Delaware County’s Daily Newspaper
Wigilia… The Polish Christmas Eve Tradition!
By Joseph Batory
Wesolych Swiat Bozego Narodzenia translates to “Merry Christmas” in Polish.
During my lifetime, Polish Christmases have of course always been filled with piety and joy. But my most memorable experiences have happened on Christmas Eve (December 24).
My fondest recollections are of Wigilia, the Polish Christmas Eve Dinner, which has been and continues to be a solemnly celebrated occasion In Polish households here in the USA and worldwide. It is a shared religious experience which brings families together.
In my boyhood, my mother and father would host the Wigilia. It was wonderful to have all of my brothers and sisters and later also their children gathered together for this occasion. We were far from being a wealthy family, but we had Wigilia together. And happiness abounded.
The word Wigilia derives from the Latin “vigil.” The Polish Christmas Eve family dinner begins when the “First Star” is sighted (usually an assignment for the youngest family member and sometimes helped by an adult who could “point out” the “First Star” even on a “cloudy evening”). A small bundle of dried hay or grass is always placed on or beneath the tablecloth, symbolic of the birth of Jesus Christ in a manger.
The Wigilia dinner gets underway when the eldest family member holds up a large Polish Christmas wafer (Oplatek) and breaks off a piece. The remaining wafer is then passed from member to member at the table while prayers and good wishes for each are said reciprocally. This continues until everyone at the table has shared piece of the wafer with everyone else. The Oplatek symbolizes the gifts of daily bread and blessings all of us have received and hope to receive in the coming year.
During the 40 years after WW II when the Soviet tyranny subjugated Poland, my mother would regularly hide Oplatek wafers in false (hidden) bottoms of cardboard boxes, then fill the box with worthless stuff, and have me go to the post office to mail it to Polish relatives abroad. She knew all too well that the Russians would look inside any incoming packages from the USA. But only our relatives in Poland knew what was really hidden in the box. The Soviet attempts to stomp out the Polish Christmas Eve Wigilia would not be allowed to occur!
The Wigilia dinner excludes meat bcause abstinence is required for Polish Catholics. Many families prepare twelve distinct dishes in memory of the twelve apostles.
Polish soups are typically served, most often Borscht (made with beets) or some other variation.

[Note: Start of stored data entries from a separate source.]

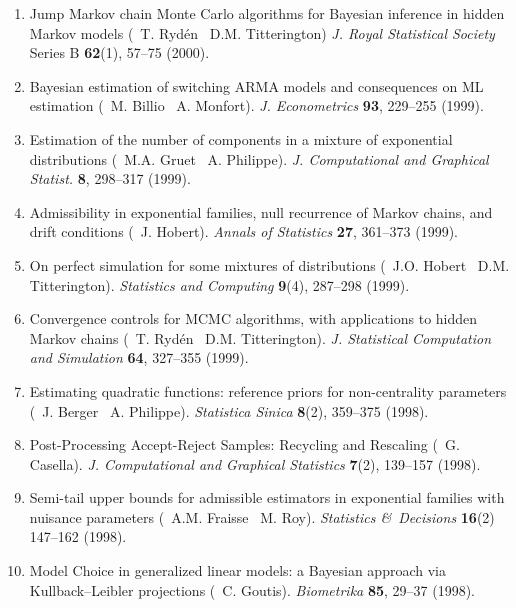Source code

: \begin{enumerate}
\item Jump Markov chain Monte Carlo algorithms for
Bayesian inference in hidden Markov models (\avec\ T. Ryd\'en \et\ D.M. Titterington)
{\it J. Royal Statistical Society} Series B {\bf 62}(1), 57--75 (2000).

\item Bayesian estimation of switching ARMA models and consequences
on ML estimation (\avec\ M. Billio \et\ A. Monfort). 
{\it J. Econometrics} {\bf 93}, 229--255 (1999).

\item Estimation of the number of components in a mixture 
of exponential distributions (\avec\ M.A. Gruet \et\ A. Philippe). 
{\it J. Computational and Graphical Statist.} {\bf 8}, 298--317 (1999).

\item Admissibility in exponential families, null recurrence
of Markov chains, and drift conditions (\avec\ J. Hobert).
{\it Annals of Statistics} {\bf 27}, 361--373 (1999).

\item On perfect simulation for some mixtures of distributions
(\avec\ J.O. Hobert \et\ D.M. Titterington). 
{\it Statistics and Computing} {\bf 9}(4), 287--298 (1999).

\item Convergence controls for MCMC algorithms, with applications 
to hidden Markov chains (\avec\ T. Ryd\'en \et\ D.M. Titterington).
{\it J. Statistical Computation and Simulation} {\bf 64}, 327--355 (1999).

\item Estimating quadratic functions:
reference priors for non-centrality parameters (\avec\  J. Berger \et\
A. Philippe). {\it Statistica Sinica} {\bf 8}(2), 359--375 (1998).

\item Post-Processing Accept-Reject Samples: Recycling and Rescaling (\avec\
G. Casella). {\it J. Computational and Graphical Statistics} 
{\bf 7}(2), 139--157 (1998). 

\item Semi-tail upper bounds for admissible estimators in exponential 
families with nuisance parameters (\avec\  A.M. Fraisse \et\  M. Roy).
{\it Statistics \&\ Decisions} {\bf 16}(2) 147--162 (1998).

\item Model Choice in generalized linear models: a Bayesian
approach via Kullback--Leibler projections (\avec\  C. Goutis).
{\it Bio\-me\-tri\-ka} {\bf 85}, 29--37 (1998). 


\end{enumerate}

And usually, there is a special fish soup.
One very humorous highlight from many years ago occurred when my oldest sister’s husband (Bob who was not Polish) was raving about how delicious the Wilgilia fish soup was…he then noticed a small “something” floating in the broth and asked about it…and was astounded (and perhaps worse) when he was told that this was an eye from the fish head that was used to make this delicious soup.

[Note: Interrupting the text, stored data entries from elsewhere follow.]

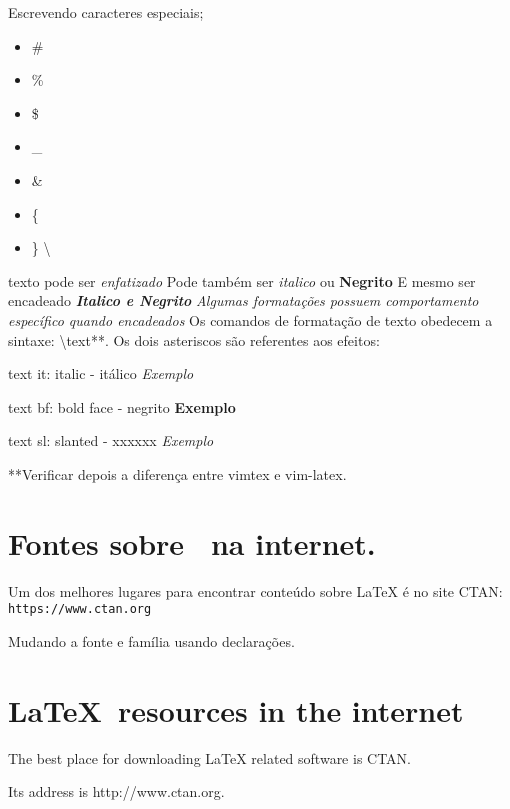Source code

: \documentclass{article}
\begin{document}
Escrevendo caracteres especiais;
\begin{itemize}
        \item \#
        \item \%
        \item \$
        \item \_
        \item \&
        \item \{
        \item \}
        \textbackslash

\end{itemize}

texto pode ser \emph{enfatizado}
Pode também ser \textit{italico} ou \textbf{Negrito}
E mesmo ser encadeado \textbf{\textit{Italico e Negrito}}
\emph{Algumas formatações possuem \emph{comportamento específico} quando encadeados}
Os comandos de formatação de texto obedecem a sintaxe: 
\backslash text**. Os dois asteriscos são referentes aos efeitos:
\begin{intemize}
\item{text it: italic - itálico}
    \textit{Exemplo}
\item{text bf: bold face - negrito}
    \textbf{Exemplo}
\item{text sl: slanted - xxxxxx}
    \textsl{Exemplo}
\end{intemize}

**Verificar depois a diferença entre vimtex e vim-latex.

\section{\textsf{Fontes sobre \latex\ na internet.}}
Um dos melhores lugares para encontrar conteúdo sobre LaTeX é no site CTAN:
\texttt{https://www.ctan.org}



Mudando a fonte e família usando declarações.

\section{\sffamily\LaTeX\ resources in the internet}

The best place for downloading LaTeX related software is CTAN.

Its address is \ttfamily http://www.ctan.org\rmfamily.
\end{document}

The Wigilia meatless meals often include: pierogis (potato dumplings); mushrooms cooked many ways; baked and fried fish; creamed and vinegared herrings; sauerkraut; homemade apple sauce; rice and noodle dishes; rye bread; nuts and fruits; and many cooked vegetables.
Desserts include fruit compote, Polish poppy seed rolls, Polish donuts (paczki), Polish pastry (chrusciki), and Polish Babka (cheese flavored was my favorite) cakes.

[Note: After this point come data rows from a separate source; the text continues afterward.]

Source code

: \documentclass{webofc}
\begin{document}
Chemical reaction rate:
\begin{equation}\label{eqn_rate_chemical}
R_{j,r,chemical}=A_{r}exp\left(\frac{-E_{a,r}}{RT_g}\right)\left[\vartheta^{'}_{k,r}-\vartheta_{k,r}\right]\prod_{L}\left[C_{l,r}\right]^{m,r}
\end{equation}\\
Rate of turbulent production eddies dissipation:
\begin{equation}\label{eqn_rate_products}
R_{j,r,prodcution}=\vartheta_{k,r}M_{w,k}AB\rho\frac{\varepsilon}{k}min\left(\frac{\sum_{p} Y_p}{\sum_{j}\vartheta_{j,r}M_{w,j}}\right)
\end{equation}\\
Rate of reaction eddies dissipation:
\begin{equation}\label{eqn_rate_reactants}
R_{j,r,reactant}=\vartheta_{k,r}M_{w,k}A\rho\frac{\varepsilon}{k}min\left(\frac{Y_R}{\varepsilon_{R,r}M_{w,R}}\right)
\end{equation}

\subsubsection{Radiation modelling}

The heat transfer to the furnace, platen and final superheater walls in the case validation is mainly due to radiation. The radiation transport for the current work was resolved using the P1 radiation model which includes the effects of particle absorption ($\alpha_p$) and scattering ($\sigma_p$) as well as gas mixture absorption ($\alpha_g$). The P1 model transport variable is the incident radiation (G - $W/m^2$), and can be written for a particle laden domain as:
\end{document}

An important tradition is always to make an extra place-setting and open seat at the table for the “unexpected guest” to celebrate Polish hospitality.
My fondest recollections are that in some years at the end of the Wigilia dinners, my family members sang many beautiful Polish Christmas Carols (Kolendy. Sung in Polish, these carols are wonderfully joyful, each with a meaningful and religious tone. And what could be better than a family of all generations singing together?!
As my family has grown much older and devolved with both of my parents and several close family members now deceased, my wife and I have been very fortunate in recent years to have been regularly invited to the home of Polish cousins for the Wigilia in Marple. It is so wonderful that we can still be a part of this tradition! And nothing has changed! The customs/practices of the captivating and religious Wigilia celebration live on!!!!
Joseph Batory is proud of his Polish heritage.